We have spoken out loudly and clearly that their actions are reprehensible. City College offers an outstanding education and the work done by students and professors has meant the attacks on the institution have not been successful.
AFT Local 2121 President Tim Killikelly asked the crowd to consider the absurdity of the ACCJC putting CCSF on “restoration status” while also asking for full compliance. No one knows what that means exactly, he says. It’s “quirky” according to the ACCJC’s president, Barbara Beno — and made up just for CCSF.
Killikelly says since there is no due process, this is illegal, and the idea of being judged by a group that has treated the college so unfairly leads to conversations where teachers ask him if one faculty member being late with Student Learning Outcomes would mean the entire college losing accreditation.
Killikelly called the commission’s actions spiteful and unfair, and says it’s not enough for Beno to retire, which she will do next June — a new accreditation agency is needed. The commission’s actions have severely impacted the college’s enrollment, which has gone from around having 100,000 students to between 60 and 70,000, he said, meaning a large loss of funding.
The president of nearby San Mateo Community College District, Mike Claire, talked about the harm the commission was doing to community colleges across the state and said 19 commissioners should not have the fate of the 2.1 million California community college students in their hands.

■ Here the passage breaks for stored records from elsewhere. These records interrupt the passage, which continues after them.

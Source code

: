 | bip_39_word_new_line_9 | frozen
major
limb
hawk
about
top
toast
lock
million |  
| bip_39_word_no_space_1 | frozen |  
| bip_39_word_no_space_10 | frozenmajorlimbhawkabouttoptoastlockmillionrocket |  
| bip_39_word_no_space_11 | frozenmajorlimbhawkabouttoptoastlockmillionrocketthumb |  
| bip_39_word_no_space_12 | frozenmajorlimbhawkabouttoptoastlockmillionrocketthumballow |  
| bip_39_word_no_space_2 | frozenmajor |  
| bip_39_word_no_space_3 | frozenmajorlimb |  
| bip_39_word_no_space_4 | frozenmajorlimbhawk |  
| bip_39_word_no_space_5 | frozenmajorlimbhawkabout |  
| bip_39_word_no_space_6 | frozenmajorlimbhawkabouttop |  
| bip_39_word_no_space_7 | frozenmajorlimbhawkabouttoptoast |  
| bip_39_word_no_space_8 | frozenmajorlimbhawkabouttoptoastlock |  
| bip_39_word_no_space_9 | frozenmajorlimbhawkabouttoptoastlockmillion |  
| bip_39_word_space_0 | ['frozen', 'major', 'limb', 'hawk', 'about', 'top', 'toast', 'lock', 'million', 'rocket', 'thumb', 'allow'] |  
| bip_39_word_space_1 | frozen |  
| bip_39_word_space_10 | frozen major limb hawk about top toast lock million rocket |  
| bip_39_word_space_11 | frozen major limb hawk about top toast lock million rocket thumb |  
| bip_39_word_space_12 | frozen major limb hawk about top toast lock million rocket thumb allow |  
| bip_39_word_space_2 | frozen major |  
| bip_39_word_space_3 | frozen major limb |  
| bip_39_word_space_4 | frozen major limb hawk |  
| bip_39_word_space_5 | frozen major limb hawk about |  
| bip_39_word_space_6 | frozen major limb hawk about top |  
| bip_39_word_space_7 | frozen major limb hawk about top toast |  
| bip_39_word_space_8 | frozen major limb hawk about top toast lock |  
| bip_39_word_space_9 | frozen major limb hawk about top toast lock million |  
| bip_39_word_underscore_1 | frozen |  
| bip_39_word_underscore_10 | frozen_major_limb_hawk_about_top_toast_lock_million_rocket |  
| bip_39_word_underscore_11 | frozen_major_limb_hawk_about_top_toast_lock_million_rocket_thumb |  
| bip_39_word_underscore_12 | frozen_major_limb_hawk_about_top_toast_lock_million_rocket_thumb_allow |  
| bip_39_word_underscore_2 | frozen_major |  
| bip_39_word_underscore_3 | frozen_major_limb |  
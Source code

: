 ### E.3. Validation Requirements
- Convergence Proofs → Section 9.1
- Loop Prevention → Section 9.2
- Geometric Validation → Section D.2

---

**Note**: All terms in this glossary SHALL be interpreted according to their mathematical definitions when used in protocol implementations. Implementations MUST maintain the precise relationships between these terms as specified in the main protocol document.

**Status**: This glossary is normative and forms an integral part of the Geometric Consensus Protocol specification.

After more panelists spoke, some stellar City College programs were presented, including biotech, speech and debate, radiology, and diversity. The head of radiology, Diane Garcia, said that City College had given her a career and a life. The students in her program pay about $5,000 for their education — a fraction of what they would at private schools — and make over $100,000 right out of school. Speier said Garcia’s success and that of her students would make a great commercial for City College.
With the decision on the college’s accreditation expected in January, Killikelly said court is the only recourse to stay open if the commission decides the college somehow hasn’t achieved full compliance.
“We have good legal counsel,” he said. “And if that nightmare possibility occurs, we’ll be ready.”